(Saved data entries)
•••

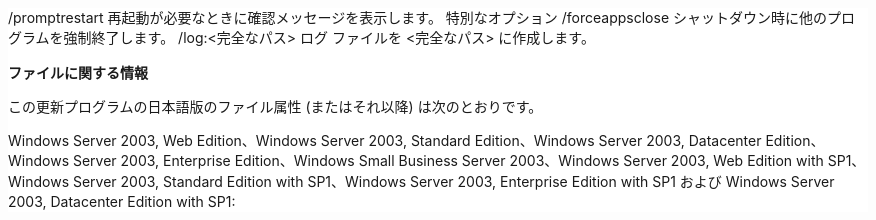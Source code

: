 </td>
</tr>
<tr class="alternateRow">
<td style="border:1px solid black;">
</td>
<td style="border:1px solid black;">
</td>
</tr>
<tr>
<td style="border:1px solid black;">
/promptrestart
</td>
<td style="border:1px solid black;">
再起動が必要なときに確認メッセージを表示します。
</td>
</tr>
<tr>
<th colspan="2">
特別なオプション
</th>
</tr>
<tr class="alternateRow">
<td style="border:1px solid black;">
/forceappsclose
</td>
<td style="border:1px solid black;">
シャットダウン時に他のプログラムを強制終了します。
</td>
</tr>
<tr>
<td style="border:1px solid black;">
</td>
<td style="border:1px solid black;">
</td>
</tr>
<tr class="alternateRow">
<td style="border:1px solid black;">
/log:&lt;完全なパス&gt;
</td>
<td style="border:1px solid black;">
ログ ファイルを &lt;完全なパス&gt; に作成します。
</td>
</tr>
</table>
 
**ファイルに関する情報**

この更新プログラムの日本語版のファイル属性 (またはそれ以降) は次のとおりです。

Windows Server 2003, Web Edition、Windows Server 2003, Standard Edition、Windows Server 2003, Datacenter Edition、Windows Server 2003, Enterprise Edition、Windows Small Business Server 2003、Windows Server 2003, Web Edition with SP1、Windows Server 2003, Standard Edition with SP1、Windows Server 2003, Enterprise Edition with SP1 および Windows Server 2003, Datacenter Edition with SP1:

•••

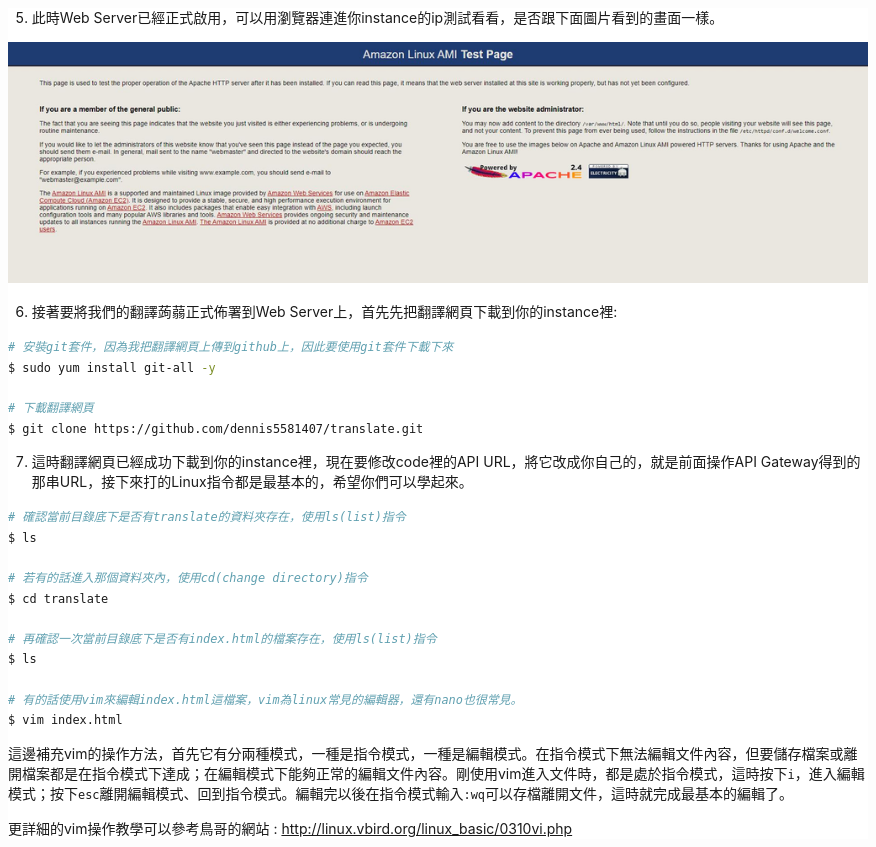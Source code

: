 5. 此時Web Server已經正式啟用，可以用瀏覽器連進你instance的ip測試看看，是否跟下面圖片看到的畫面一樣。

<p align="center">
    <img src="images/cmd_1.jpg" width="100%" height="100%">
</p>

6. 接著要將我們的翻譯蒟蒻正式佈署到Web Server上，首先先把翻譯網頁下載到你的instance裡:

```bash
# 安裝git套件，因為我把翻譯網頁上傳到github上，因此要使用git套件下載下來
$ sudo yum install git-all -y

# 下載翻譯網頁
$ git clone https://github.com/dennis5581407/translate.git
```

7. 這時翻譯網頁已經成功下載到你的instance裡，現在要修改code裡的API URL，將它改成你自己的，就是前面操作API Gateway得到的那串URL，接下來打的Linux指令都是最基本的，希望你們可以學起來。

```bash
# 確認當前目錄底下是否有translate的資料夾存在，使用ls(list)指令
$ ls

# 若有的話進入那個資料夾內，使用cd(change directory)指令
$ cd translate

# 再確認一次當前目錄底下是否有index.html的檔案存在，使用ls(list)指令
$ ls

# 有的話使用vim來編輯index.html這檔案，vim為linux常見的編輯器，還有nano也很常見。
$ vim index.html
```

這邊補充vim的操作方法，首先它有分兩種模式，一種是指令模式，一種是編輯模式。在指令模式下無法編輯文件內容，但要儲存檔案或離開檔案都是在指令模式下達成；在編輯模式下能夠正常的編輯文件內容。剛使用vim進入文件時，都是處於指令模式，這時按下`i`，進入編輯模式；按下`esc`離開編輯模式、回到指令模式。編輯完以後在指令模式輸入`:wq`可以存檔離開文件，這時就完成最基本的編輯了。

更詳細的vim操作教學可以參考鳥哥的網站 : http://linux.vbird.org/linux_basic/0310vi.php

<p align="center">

•••

Work instruction: In the lines above, locate the string "list". Copy every line where it occurs.

Exercise response:
# 確認當前目錄底下是否有translate的資料夾存在，使用ls(list)指令
# 再確認一次當前目錄底下是否有index.html的檔案存在，使用ls(list)指令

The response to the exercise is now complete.